Jacques Chirac has waited eighteen days to address the French nation after the outbreak of an insurrection, no less, and everybody's giving him a pass.
"We will respond by being firm, by being fair and by being faithful to the values of France," the president said in his national address on Monday.
"These events bear witness to a deep malaise."
Chirac has been largely absent from the public eye as parts of Paris and other French cities burned through the night for 18 days, and thousands of cars and buildings were set on fire by young people, mostly Muslim.
The 72-year-old used a spokesman on Nov. 9 to announce the revival of a state of emergency law to crush the unrest.
Last week, Chirac made an admission of failure, saying the government has not acted quickly in tackling racial discrimination.
Democratic leaders address the people promptly; monarchs withdraw to the palace in dignified silence. Chirac's seclusion might have been befitting of the Bourbons; it is unbecoming of a democratically elected president.

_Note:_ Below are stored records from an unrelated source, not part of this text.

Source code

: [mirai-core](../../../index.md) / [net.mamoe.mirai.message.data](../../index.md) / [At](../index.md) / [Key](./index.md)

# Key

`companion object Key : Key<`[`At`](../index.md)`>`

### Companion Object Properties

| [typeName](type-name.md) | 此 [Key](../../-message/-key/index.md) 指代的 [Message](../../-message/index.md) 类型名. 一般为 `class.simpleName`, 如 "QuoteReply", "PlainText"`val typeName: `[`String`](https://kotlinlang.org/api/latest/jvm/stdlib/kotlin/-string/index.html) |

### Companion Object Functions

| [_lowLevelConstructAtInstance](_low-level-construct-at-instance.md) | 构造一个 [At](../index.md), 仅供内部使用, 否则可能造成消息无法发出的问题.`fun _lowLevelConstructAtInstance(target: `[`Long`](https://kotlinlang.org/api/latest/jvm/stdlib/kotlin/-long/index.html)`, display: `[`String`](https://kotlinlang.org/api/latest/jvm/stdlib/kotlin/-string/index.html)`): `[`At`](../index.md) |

Chirac might have conceivably prevented the insurrection from spreading had he spoken to the nation on the first night, condemned the insurgents as treasonous cowards, and pledged to crush the rebellion with all possible force.
Instead, he begs forgiveness of the rioters for discrimination and offers bribes.
His reference to "malaise" reminds one of Jimmy Carter. And in his response to France's greatest crisis in decades, he has been just as pathetic.
He may as well have stayed at home.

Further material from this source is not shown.